Making Appalachian Spring
Gr 2—6—If Martha Graham's choreography for "Appalachian Spring" was a "valentine" to the world, as critics wrote in 1944, then this book is a love letter in return. Simple, poetic prose tells the story of the creation of one of the world's most-loved ballets and compositions, and Floca's graceful watercolor illustrations take admirers through every part of its development. Written in the present tense, the narrative has a sense of drama that carries readers along as if the events were happening in real time. Fascinating details about the collaboration among Graham, Copland, and Isamu Noguchi (set design) are well documented in the lengthy "curtain call," notes, and resources pages, which read like a fantastic set of liner notes. Floca varies the illustrations from vignettes to bird's-eye views to landscapes and expertly capture the fluid movements of the dancers. The page layouts are well planned to create the most movement and interest. The authors researched extensively but found a way to crystallize all of the information into a gem that is approachable for young readers. More than anything, this work emphasizes the value of collaboration and celebrates the work that Graham, Copland, and Noguchi did to bring together the performing and visual arts. Readers may be inspired to go to Russell Freedman's Martha Graham: A Dancer's Life (Clarion, 1998) and should be encouraged to check out one of Leonard Bernstein's definitive recordings of "Appalachian Spring" and a video of the ballet.—Cheri Dobbs, Detroit Country Day Middle School, Beverly Hills, MI
After choreographer Martha Graham asked composer Aaron Copland and sculptor/set designer Isamu Noguchi to collaborate with her on a new ballet, the iconic Appalachian Spring was born. Using spare, concise sentences, the authors echo Graham's approach to dance: nothing's wasted, and in such exactness lies beauty. Floca's fluid, energetic line and watercolor illustrations also reflect the plain boldness of Graham's choreography. Websites. Bib.
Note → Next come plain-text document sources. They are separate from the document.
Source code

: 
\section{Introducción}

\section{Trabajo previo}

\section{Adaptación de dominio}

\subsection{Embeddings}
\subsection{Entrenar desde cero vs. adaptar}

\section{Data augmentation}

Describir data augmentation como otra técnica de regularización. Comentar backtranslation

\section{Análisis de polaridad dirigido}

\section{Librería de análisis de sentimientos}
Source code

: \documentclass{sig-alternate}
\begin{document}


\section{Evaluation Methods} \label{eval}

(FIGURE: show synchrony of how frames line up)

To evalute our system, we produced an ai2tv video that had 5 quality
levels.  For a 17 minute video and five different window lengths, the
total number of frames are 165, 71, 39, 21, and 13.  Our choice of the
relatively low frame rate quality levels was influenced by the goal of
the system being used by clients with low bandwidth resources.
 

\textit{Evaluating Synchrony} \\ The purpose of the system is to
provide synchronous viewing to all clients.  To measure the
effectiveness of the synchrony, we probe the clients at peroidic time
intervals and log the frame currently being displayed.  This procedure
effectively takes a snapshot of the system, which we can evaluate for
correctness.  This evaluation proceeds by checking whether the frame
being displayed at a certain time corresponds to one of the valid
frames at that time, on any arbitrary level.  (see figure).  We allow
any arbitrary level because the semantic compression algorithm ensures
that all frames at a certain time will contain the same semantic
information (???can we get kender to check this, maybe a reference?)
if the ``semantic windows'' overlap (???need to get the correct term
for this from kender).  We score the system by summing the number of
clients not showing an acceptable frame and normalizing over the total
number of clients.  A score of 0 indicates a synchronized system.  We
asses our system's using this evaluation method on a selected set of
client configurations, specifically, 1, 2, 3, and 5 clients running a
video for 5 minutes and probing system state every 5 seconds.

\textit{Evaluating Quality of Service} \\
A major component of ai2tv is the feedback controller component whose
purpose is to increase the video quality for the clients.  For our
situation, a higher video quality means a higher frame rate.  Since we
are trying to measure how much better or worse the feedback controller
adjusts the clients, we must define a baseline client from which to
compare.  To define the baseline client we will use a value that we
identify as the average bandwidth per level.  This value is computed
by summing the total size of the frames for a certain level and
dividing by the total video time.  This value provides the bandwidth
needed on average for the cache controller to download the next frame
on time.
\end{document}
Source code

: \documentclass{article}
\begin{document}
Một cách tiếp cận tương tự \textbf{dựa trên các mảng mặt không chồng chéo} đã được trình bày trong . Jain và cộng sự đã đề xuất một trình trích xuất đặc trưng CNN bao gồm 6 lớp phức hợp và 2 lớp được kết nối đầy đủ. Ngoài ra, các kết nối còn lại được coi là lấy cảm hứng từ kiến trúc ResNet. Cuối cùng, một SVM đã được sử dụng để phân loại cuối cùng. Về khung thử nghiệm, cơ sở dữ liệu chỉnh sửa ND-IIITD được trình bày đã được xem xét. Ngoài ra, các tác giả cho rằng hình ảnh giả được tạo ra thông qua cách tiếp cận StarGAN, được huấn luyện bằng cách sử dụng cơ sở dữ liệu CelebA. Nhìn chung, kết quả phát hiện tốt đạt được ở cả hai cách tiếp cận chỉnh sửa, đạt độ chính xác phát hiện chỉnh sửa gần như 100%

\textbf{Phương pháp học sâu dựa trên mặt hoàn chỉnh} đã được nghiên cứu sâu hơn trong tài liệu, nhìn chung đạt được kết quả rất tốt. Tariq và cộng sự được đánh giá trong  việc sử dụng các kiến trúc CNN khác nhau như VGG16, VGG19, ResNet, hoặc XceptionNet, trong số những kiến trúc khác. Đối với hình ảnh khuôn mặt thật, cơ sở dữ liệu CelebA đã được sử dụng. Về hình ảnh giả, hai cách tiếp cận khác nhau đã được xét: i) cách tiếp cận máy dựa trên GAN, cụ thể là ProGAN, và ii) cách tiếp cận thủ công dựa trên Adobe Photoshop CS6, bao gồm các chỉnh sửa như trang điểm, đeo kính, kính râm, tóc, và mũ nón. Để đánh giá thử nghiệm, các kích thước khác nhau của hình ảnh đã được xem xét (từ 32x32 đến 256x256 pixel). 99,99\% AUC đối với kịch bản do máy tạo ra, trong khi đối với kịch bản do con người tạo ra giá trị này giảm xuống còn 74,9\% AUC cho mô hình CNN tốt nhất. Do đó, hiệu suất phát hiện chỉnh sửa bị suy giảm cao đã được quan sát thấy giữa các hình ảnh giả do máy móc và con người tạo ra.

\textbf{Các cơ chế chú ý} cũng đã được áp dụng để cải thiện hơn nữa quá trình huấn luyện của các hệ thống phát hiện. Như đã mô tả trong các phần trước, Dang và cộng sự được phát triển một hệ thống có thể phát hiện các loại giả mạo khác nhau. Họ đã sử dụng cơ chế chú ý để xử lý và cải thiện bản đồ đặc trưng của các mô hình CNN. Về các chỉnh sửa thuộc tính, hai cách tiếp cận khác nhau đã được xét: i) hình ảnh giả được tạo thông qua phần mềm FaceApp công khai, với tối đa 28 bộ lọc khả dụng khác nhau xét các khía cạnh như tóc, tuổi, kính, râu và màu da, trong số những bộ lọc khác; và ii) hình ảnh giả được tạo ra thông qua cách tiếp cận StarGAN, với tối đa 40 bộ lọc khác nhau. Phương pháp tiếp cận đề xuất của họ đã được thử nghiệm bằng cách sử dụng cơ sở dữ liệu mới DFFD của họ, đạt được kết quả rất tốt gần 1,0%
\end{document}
A behind-the-scenes look at the artists’ processes as they work in their respective fields of dance, music, and design. As Jan Greenberg and Sandra Jordan provide background about Martha Graham’s style of dancing, they also introduce readers to the story of Appalachian Spring. Brian Floca’s expressive watercolor illustrations bring the artists’ work and the performance of the ballet to life. Biographical information included in the back matter explains the three artists’ different experiences of being U.S. citizens. It seems especially fitting that they came together to produce the celebrated ballet that Graham intended as “a legend of American living.”